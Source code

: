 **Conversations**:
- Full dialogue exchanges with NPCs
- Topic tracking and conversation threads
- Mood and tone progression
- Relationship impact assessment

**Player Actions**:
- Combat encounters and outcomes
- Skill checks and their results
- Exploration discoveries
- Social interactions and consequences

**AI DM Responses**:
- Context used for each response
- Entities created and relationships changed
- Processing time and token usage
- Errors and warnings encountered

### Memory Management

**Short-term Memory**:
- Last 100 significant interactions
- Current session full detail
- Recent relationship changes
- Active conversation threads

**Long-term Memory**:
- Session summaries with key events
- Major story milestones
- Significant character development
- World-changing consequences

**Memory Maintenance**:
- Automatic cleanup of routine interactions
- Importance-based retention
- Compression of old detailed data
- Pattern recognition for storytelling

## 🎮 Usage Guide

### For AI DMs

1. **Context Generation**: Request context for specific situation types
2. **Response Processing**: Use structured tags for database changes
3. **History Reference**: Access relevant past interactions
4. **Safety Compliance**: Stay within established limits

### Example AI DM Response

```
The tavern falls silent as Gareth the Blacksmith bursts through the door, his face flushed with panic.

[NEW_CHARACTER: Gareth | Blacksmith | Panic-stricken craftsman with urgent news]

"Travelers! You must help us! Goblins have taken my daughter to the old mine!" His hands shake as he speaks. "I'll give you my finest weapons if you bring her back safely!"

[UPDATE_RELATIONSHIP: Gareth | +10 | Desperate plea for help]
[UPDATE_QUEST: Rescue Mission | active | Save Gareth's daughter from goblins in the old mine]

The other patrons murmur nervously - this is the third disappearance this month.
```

Task brief: Your task is to transcribe exactly the lines from the one with "## 🎮 Usage Guide" through the end of the data, both included, and nothing besides.

Result of the task:
## 🎮 Usage Guide

### For AI DMs

1. **Context Generation**: Request context for specific situation types
2. **Response Processing**: Use structured tags for database changes
3. **History Reference**: Access relevant past interactions
4. **Safety Compliance**: Stay within established limits

### Example AI DM Response

```
The tavern falls silent as Gareth the Blacksmith bursts through the door, his face flushed with panic.

[NEW_CHARACTER: Gareth | Blacksmith | Panic-stricken craftsman with urgent news]

"Travelers! You must help us! Goblins have taken my daughter to the old mine!" His hands shake as he speaks. "I'll give you my finest weapons if you bring her back safely!"

[UPDATE_RELATIONSHIP: Gareth | +10 | Desperate plea for help]
[UPDATE_QUEST: Rescue Mission | active | Save Gareth's daughter from goblins in the old mine]

The other patrons murmur nervously - this is the third disappearance this month.
```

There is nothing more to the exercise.